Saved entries
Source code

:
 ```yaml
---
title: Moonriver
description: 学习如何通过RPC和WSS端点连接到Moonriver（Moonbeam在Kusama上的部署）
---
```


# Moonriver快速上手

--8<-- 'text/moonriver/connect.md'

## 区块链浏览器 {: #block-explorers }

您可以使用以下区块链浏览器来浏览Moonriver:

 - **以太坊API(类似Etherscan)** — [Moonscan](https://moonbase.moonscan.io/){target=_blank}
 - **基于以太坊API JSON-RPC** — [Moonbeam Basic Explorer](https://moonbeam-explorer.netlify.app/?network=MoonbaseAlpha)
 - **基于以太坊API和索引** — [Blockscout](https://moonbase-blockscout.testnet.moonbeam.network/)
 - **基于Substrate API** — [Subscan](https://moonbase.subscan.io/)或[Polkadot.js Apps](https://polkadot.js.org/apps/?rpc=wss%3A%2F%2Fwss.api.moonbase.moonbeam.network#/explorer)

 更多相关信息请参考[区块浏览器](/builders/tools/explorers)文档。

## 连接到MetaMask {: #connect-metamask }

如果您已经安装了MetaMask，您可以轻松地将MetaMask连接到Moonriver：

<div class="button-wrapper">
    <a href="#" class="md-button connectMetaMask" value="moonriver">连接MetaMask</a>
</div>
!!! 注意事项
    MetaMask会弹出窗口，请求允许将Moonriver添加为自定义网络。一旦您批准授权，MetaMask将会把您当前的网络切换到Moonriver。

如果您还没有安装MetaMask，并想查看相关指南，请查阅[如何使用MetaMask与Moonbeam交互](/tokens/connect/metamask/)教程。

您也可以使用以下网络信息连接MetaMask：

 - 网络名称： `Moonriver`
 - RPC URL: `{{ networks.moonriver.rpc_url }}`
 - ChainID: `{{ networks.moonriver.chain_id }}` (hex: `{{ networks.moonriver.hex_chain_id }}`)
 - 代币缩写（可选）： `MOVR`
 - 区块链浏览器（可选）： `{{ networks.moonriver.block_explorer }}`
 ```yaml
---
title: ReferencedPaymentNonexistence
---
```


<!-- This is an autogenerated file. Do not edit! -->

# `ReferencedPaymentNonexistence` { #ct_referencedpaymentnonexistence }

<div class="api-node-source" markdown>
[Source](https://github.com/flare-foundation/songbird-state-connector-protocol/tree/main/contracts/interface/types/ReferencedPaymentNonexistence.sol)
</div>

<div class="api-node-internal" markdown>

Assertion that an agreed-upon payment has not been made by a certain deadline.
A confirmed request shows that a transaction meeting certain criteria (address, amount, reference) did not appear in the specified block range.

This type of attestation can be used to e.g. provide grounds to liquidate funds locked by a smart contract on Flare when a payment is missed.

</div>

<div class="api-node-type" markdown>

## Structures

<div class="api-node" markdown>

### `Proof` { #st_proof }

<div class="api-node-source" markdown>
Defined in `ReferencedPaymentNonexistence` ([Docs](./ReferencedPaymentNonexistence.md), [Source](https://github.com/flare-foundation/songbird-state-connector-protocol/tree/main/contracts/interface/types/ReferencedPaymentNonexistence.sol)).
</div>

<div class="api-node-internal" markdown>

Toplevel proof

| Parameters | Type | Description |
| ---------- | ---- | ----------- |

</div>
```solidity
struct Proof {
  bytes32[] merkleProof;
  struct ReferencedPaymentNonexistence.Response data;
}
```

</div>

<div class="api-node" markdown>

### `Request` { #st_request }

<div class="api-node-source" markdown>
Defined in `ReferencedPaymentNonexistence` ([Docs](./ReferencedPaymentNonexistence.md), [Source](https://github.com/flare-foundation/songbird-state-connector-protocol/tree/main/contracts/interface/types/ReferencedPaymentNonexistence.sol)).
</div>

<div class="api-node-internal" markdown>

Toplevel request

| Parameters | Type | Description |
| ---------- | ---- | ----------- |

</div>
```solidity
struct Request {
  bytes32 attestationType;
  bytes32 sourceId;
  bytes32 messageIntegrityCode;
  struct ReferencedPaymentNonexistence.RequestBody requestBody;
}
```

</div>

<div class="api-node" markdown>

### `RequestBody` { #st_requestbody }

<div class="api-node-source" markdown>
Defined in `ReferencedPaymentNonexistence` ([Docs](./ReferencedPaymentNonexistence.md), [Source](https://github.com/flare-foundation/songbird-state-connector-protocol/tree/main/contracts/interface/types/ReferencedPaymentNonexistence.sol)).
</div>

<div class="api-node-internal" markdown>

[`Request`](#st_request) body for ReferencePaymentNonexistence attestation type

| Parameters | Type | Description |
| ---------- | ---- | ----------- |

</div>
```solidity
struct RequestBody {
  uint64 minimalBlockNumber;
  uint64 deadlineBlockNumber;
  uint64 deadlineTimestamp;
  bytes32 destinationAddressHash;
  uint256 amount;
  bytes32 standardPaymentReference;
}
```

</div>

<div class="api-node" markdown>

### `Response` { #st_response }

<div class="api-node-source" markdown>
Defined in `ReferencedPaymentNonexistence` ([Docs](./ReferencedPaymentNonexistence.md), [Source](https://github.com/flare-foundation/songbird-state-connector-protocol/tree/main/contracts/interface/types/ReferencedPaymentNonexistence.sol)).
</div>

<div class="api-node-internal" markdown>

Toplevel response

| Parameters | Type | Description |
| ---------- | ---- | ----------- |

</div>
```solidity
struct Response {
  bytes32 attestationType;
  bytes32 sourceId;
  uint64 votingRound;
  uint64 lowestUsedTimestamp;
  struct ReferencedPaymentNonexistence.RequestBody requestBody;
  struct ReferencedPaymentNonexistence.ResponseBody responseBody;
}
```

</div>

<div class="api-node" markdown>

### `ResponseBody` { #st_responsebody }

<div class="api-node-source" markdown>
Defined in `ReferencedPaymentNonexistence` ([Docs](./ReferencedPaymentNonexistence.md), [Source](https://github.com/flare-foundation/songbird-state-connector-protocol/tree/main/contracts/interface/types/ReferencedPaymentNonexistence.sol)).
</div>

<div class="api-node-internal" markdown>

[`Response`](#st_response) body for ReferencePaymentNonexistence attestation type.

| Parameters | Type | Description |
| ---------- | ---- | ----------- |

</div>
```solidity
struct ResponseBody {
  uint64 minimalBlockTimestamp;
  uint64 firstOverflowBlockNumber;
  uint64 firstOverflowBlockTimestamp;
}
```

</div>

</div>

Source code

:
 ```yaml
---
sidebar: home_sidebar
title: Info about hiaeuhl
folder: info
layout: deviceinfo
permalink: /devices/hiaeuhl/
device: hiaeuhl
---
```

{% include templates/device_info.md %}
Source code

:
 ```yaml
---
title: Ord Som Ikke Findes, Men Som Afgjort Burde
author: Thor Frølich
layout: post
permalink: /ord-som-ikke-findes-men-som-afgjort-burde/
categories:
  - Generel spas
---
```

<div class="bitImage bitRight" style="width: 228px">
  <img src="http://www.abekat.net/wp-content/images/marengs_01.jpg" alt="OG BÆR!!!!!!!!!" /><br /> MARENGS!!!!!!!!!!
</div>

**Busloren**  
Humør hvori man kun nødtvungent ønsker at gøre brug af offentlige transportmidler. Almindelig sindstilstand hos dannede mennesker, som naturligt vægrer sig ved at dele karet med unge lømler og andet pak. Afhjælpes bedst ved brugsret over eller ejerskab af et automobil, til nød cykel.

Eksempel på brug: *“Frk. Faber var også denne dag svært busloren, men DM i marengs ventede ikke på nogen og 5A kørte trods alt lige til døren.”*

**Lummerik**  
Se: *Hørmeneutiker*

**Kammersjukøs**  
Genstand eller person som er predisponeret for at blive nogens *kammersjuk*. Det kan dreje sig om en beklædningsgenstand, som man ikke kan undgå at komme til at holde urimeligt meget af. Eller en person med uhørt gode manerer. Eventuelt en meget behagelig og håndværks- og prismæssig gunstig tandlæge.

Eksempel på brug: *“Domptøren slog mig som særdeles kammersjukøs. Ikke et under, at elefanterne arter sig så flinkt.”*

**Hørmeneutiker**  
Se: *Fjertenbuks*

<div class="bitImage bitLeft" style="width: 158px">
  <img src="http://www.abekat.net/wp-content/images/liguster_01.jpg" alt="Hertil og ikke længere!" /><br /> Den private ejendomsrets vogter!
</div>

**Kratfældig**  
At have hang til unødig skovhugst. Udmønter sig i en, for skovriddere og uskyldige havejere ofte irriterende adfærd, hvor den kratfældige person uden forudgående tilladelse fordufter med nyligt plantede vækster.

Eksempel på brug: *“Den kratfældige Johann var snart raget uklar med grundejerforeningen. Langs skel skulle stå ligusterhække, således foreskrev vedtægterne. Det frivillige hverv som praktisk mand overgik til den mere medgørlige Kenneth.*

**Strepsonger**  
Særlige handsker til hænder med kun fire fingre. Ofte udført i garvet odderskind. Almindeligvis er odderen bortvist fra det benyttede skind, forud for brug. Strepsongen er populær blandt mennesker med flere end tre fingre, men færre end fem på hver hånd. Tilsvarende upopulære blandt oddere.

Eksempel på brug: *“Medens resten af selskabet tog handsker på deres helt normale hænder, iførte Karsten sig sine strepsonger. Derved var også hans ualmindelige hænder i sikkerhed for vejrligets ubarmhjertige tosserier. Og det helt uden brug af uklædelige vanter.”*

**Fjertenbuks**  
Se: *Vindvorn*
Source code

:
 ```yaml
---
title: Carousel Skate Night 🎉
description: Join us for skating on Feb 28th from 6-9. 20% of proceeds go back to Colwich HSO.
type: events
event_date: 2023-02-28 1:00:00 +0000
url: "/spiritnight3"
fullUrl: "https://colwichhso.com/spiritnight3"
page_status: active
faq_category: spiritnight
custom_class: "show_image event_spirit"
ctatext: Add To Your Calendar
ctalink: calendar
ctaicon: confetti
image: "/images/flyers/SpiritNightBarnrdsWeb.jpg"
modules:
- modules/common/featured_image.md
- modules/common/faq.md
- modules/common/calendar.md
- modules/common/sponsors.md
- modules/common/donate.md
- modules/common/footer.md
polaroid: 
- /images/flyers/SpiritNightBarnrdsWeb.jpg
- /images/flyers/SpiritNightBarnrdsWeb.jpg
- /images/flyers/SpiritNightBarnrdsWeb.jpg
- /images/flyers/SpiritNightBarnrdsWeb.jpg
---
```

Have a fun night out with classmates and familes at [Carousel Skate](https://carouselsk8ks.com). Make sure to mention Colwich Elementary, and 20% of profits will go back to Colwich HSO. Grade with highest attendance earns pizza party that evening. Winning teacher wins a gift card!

§ Work item:
The lines from the top of the data above down to the line containing "- **基于Substrate API**" are to be copied exactly; no other line should appear.

§ Answer section:
Source code

:
 ```yaml
---
title: Moonriver
description: 学习如何通过RPC和WSS端点连接到Moonriver（Moonbeam在Kusama上的部署）
---
```


# Moonriver快速上手

--8<-- 'text/moonriver/connect.md'

## 区块链浏览器 {: #block-explorers }

您可以使用以下区块链浏览器来浏览Moonriver:

 - **以太坊API(类似Etherscan)** — [Moonscan](https://moonbase.moonscan.io/){target=_blank}
 - **基于以太坊API JSON-RPC** — [Moonbeam Basic Explorer](https://moonbeam-explorer.netlify.app/?network=MoonbaseAlpha)
 - **基于以太坊API和索引** — [Blockscout](https://moonbase-blockscout.testnet.moonbeam.network/)
 - **基于Substrate API** — [Subscan](https://moonbase.subscan.io/)或[Polkadot.js Apps](https://polkadot.js.org/apps/?rpc=wss%3A%2F%2Fwss.api.moonbase.moonbeam.network#/explorer)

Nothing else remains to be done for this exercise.